Exercise requirements. Transcribe the records below. Leave every word as it is.
+---+
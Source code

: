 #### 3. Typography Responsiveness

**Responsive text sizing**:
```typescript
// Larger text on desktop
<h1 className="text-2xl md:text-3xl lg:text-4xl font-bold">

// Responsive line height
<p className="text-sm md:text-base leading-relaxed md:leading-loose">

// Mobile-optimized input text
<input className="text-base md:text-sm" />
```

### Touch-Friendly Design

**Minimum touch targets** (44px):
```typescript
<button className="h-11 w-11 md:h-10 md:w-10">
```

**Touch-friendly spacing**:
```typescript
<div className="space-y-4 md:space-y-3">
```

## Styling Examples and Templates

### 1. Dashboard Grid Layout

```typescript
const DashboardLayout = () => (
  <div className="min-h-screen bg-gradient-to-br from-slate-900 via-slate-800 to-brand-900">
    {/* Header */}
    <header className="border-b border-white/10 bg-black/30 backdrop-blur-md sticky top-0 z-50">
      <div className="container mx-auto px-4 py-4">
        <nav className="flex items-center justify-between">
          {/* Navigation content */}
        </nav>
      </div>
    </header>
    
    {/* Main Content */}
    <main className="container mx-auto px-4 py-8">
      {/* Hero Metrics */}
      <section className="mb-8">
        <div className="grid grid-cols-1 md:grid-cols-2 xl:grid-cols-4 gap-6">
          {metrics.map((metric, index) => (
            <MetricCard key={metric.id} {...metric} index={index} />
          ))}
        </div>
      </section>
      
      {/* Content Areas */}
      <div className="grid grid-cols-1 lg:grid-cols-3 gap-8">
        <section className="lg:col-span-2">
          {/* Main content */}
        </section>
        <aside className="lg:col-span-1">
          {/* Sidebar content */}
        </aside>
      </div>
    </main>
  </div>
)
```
+---+
Task solution.
Source code

: #### 3. Typography Responsiveness

**Responsive text sizing**:
```typescript
// Larger text on desktop
<h1 className="text-2xl md:text-3xl lg:text-4xl font-bold">

// Responsive line height
<p className="text-sm md:text-base leading-relaxed md:leading-loose">

// Mobile-optimized input text
<input className="text-base md:text-sm" />
```

### Touch-Friendly Design

**Minimum touch targets** (44px):
```typescript
<button className="h-11 w-11 md:h-10 md:w-10">
```

**Touch-friendly spacing**:
```typescript
<div className="space-y-4 md:space-y-3">
```

## Styling Examples and Templates

### 1. Dashboard Grid Layout

```typescript
const DashboardLayout = () => (
  <div className="min-h-screen bg-gradient-to-br from-slate-900 via-slate-800 to-brand-900">
    {/* Header */}
    <header className="border-b border-white/10 bg-black/30 backdrop-blur-md sticky top-0 z-50">
      <div className="container mx-auto px-4 py-4">
        <nav className="flex items-center justify-between">
          {/* Navigation content */}
        </nav>
      </div>
    </header>
    
    {/* Main Content */}
    <main className="container mx-auto px-4 py-8">
      {/* Hero Metrics */}
      <section className="mb-8">
        <div className="grid grid-cols-1 md:grid-cols-2 xl:grid-cols-4 gap-6">
          {metrics.map((metric, index) => (
            <MetricCard key={metric.id} {...metric} index={index} />
          ))}
        </div>
      </section>
      
      {/* Content Areas */}
      <div className="grid grid-cols-1 lg:grid-cols-3 gap-8">
        <section className="lg:col-span-2">
          {/* Main content */}
        </section>
        <aside className="lg:col-span-1">
          {/* Sidebar content */}
        </aside>
      </div>
    </main>
  </div>
)
```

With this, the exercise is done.